In thick, green turf, injury appears as small brown patches about the size of a quarter to three inches in diameter. When many larvae are present in mid- summer, the small brown patches run together and form large irregular, thin and brown areas.

Confirming Sod Webworm Activity

The surest way to tell if you have sod webworms is to find a suspected area of infestation (brown patches). Get down on your hands and knees, take your two index fingers and part the grass blades in the area between dead and live grass and look for an area with small green pellets. The pellets, called frass, are the excrement of the larvae and indicate that a larva is close by. Sod webworm adults are about 3/4-inch long, cigar-shaped and buff-colored moths. They typically roll their wings around the body when resting on a grass blade.
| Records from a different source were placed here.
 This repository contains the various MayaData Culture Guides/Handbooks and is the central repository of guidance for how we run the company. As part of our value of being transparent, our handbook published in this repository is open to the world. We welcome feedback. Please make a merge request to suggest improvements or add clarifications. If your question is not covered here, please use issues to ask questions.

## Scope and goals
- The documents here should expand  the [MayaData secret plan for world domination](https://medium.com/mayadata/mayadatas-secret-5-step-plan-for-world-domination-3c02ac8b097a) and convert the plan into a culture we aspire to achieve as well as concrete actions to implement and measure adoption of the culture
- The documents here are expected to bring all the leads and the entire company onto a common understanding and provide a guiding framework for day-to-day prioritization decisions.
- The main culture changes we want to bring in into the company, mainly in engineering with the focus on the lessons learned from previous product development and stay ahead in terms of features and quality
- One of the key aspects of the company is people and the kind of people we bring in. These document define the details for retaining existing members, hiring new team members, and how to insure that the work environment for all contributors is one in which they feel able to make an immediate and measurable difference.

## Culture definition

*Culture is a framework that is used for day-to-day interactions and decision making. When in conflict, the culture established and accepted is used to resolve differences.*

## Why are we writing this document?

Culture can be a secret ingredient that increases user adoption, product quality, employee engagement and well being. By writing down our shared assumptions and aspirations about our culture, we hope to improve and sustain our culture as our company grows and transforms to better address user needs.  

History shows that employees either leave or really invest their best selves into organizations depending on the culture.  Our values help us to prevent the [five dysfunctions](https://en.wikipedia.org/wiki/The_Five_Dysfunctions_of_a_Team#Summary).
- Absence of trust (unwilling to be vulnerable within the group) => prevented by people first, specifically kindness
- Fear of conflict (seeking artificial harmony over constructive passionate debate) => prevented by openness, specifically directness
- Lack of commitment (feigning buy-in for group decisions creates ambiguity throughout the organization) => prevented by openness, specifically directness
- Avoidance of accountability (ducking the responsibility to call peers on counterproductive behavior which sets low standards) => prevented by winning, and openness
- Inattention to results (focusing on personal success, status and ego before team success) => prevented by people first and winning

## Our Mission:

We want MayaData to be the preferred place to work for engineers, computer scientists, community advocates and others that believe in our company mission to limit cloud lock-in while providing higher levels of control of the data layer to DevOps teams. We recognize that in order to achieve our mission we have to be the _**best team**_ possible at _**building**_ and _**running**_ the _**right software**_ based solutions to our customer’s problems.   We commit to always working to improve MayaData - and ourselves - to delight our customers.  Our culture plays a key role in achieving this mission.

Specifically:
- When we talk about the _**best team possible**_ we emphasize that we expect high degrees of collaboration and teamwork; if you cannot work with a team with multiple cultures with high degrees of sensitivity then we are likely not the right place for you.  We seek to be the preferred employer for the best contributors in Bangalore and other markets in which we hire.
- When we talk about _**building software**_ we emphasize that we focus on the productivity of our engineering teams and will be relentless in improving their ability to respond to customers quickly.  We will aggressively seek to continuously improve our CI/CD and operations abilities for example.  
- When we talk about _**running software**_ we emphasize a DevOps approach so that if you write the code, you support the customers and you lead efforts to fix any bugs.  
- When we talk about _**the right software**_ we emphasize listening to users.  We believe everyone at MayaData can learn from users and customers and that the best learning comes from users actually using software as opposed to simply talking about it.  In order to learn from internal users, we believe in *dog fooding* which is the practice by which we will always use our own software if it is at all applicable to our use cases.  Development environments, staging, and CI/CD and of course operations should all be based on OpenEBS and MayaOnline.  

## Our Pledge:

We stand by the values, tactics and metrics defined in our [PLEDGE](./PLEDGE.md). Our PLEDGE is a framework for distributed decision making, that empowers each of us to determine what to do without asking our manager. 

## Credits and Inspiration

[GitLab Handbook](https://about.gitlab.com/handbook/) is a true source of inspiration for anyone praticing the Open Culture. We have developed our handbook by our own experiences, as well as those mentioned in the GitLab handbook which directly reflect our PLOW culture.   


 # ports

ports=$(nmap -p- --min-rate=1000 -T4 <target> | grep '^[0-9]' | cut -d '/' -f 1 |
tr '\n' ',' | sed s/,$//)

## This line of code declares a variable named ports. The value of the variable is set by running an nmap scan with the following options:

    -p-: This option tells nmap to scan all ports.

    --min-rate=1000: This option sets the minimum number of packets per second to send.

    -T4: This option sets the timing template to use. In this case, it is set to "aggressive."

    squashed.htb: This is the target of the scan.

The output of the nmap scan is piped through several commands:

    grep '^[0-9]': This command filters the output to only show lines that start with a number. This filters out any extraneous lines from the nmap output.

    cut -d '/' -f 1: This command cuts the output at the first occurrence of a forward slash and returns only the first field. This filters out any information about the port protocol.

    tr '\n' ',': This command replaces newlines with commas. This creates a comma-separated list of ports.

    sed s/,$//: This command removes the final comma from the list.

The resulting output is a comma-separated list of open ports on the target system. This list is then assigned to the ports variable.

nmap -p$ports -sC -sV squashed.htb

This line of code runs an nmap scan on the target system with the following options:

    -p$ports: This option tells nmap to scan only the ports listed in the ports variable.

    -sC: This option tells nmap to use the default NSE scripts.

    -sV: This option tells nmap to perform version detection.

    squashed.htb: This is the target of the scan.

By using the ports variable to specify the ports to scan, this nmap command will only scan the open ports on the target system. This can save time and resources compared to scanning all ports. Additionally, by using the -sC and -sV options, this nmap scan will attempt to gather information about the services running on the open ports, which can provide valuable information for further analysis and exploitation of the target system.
If you still suspect sod webworm activity but are unable to find the larvae or their frass, use a soap disclosing drench. Simply mix up two gallons of tap water with two tablespoons of liquid dishwashing detergent. Sprinkle this mix over a one square yard of the affected turf. Within a couple of minutes, the flesh-colored, spotted larvae will wriggle to the surface. If you get 10 to 15 larvae in a one square yard of turf, treatment is warranted.

Control Hints

Control should only be directed towards the feeding larvae, not the flying adults. Since drought stress and turf diseases can cause thinning similar to sod webworm damage, be sure to check the turf for frass or use the soap disclosing flush to determine that larvae are present.

Strategy 1: Cultural Control - Use Fertilizer and Water - Damage can often be outgrown if water is continually available. Considerable damage may occur if irrigation is not possible during periods of drought or close mowing is used.

Strategy 2: Use Resistant Turfgrass Varieties - Turfgrasses with fungal endophytes are generally resistant to sod webworm attacks. Look for perennial ryegrasses, tall fescues and fine fescues that have "Endophyte Enhanced" on their package. The seed of these grasses can be overseeded or slit seeded into existing lawns.

Strategy 3: Chemical Control - Use Contact and/or Stomach Pesticides - Most webworms are easily controlled if the pesticides are ingested when the larvae feed shortly after dark. Therefore, best control is achieved by spraying in the late afternoon. Late fall or early spring applications are often not effective because many larvae are hiding in deeper soil chambers.